[Data extract — start]

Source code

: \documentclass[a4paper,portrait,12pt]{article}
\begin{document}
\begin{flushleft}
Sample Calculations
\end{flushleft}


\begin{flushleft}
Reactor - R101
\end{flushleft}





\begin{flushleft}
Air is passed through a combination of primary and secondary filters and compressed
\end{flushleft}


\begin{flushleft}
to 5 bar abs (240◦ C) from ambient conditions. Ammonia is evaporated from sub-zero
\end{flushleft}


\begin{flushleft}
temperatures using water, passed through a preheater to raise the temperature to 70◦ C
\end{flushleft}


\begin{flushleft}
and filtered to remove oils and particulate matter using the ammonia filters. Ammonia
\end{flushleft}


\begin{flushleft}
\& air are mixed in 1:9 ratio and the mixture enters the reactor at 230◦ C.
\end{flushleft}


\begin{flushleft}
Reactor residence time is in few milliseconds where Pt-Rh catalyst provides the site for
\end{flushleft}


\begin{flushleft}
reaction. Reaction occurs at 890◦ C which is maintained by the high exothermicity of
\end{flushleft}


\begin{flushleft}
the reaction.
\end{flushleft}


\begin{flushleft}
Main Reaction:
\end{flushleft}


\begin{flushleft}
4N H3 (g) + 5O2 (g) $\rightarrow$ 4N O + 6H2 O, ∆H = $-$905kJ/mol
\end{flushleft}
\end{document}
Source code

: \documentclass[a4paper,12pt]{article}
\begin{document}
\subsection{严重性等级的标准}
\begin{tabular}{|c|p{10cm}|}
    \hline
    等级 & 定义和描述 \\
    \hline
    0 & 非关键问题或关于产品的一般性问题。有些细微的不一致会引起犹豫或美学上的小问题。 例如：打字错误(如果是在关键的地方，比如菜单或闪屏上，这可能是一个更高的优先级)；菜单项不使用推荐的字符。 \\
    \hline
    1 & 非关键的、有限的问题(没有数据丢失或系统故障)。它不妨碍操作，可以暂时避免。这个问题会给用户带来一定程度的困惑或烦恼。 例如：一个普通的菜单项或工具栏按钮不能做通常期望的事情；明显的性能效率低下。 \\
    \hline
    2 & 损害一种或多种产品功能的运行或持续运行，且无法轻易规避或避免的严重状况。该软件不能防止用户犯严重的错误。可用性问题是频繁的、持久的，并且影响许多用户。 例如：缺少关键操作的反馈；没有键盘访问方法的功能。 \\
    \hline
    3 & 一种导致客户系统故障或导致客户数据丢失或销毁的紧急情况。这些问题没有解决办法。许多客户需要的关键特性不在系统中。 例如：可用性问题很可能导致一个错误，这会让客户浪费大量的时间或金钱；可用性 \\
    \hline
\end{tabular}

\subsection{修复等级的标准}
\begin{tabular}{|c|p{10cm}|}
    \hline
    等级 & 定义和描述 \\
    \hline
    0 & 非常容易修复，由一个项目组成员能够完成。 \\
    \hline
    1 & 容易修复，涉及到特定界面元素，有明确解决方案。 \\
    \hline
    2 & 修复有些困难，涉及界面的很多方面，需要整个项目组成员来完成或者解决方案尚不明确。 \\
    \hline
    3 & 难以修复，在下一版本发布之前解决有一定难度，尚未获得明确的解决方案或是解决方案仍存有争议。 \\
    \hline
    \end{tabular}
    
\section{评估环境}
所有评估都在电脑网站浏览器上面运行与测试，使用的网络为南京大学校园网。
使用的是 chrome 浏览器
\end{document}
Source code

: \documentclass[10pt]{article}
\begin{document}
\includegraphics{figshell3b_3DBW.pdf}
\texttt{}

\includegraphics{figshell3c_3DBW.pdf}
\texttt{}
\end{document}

[Data extract — finish]
[Data extract — start]

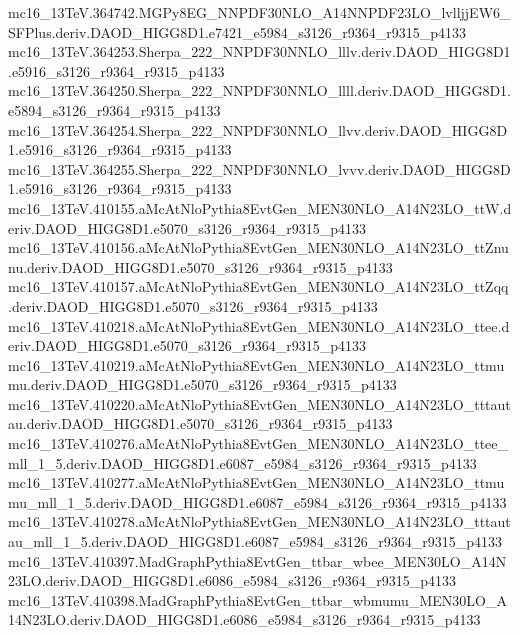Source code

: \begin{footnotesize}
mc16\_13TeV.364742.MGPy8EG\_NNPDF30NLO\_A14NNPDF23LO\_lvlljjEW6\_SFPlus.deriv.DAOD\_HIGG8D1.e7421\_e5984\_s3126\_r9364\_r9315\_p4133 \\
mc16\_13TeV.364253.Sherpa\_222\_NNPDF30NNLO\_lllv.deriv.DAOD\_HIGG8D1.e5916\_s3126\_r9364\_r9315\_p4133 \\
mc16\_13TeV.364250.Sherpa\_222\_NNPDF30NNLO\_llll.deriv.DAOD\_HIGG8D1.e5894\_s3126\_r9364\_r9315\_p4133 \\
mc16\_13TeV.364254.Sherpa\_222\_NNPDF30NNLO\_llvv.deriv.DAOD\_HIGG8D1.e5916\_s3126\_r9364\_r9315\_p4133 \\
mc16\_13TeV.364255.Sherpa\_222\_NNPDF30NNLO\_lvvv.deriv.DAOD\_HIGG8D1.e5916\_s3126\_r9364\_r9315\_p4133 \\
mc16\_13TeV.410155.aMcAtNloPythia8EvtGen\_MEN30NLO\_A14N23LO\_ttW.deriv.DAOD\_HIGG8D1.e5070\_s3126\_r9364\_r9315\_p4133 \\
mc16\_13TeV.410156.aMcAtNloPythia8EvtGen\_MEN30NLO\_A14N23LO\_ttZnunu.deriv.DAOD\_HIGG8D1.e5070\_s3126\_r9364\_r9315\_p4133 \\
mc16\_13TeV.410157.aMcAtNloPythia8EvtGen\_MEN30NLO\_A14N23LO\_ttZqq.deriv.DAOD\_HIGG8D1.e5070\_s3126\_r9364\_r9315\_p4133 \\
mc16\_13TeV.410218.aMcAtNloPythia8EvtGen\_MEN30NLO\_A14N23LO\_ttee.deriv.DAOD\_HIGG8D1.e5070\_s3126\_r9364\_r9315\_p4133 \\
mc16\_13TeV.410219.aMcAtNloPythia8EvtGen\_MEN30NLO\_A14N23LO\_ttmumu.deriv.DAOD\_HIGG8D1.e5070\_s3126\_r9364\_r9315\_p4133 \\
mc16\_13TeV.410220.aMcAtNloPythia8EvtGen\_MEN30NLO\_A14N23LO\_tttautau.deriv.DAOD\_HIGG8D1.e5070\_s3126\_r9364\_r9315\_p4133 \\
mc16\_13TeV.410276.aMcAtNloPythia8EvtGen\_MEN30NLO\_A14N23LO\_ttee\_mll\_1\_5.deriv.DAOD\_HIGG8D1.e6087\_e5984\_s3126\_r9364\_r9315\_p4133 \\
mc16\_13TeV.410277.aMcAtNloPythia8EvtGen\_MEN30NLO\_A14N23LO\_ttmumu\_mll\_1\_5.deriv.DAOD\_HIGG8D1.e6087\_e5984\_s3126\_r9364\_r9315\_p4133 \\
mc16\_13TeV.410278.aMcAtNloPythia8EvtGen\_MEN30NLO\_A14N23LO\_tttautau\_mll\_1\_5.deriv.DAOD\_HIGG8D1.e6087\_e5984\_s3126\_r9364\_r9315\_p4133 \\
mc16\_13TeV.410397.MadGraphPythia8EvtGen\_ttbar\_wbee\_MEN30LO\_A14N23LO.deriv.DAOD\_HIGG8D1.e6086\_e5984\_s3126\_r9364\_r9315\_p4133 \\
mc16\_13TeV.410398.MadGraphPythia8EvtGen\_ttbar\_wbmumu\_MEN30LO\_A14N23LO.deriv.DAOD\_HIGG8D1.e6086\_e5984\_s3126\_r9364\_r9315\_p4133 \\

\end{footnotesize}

[Data extract — finish]

Your goal |
Using the records above, give the count of lines with the word "Ammonia", and write nothing more.

Result of this task |
2